REQUIREMENT — In the listing that follows, copy out each line that includes the word "final".

GIVEN INFORMATION —
- Opening Delimiter -

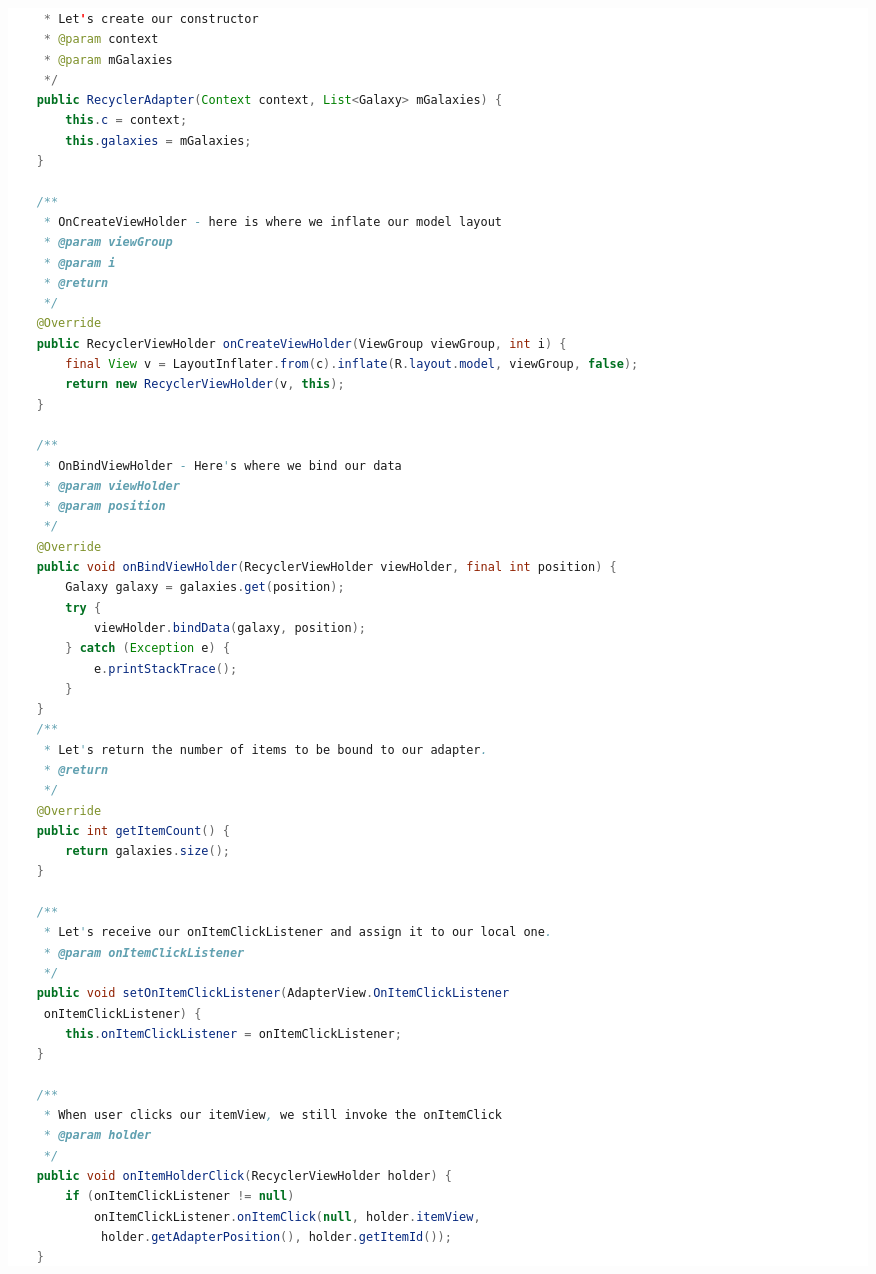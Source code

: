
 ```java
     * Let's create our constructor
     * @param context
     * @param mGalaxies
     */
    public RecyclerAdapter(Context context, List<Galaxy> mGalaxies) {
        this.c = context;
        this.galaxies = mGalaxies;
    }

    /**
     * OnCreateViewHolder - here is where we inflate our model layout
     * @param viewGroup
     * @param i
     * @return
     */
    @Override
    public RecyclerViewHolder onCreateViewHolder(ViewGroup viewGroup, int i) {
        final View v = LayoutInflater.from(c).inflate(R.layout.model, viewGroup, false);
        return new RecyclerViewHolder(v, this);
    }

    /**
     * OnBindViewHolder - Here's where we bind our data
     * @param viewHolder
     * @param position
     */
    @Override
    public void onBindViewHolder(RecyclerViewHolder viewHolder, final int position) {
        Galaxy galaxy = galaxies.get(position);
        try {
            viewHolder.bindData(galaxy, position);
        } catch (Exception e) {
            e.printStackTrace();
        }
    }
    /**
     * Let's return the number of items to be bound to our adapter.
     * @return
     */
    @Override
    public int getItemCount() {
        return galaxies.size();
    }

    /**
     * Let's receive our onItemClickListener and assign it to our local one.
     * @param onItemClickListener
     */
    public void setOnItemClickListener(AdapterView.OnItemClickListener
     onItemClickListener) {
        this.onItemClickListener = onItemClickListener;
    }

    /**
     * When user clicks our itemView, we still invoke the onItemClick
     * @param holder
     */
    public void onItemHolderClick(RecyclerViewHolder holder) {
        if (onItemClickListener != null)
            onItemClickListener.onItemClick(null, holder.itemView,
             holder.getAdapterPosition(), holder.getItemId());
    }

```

- Closing Delimiter -
- Opening Delimiter -

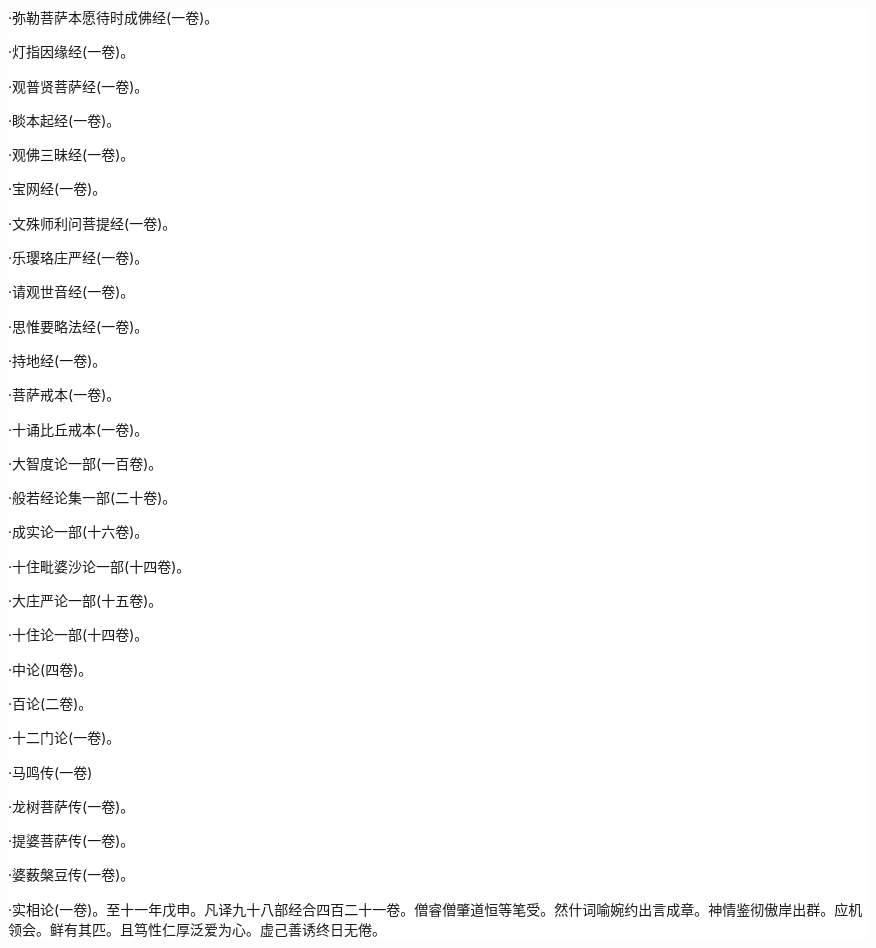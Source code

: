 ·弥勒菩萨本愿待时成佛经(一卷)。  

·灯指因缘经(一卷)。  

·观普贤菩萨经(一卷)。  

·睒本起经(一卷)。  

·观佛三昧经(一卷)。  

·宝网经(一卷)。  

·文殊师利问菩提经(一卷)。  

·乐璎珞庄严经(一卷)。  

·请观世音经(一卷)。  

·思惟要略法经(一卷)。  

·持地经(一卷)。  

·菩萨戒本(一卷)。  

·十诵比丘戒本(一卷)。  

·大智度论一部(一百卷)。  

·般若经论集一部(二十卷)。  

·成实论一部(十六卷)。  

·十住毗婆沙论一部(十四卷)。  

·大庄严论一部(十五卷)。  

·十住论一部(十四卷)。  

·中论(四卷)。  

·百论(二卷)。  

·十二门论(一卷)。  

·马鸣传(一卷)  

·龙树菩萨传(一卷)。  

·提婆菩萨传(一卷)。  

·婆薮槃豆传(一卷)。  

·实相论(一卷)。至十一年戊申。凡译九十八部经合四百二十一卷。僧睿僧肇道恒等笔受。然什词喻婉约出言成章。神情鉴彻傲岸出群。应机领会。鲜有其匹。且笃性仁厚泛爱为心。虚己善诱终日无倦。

- Closing Delimiter -

ANSWER TO THE PROBLEM —
        final View v = LayoutInflater.from(c).inflate(R.layout.model, viewGroup, false);
    public void onBindViewHolder(RecyclerViewHolder viewHolder, final int position) {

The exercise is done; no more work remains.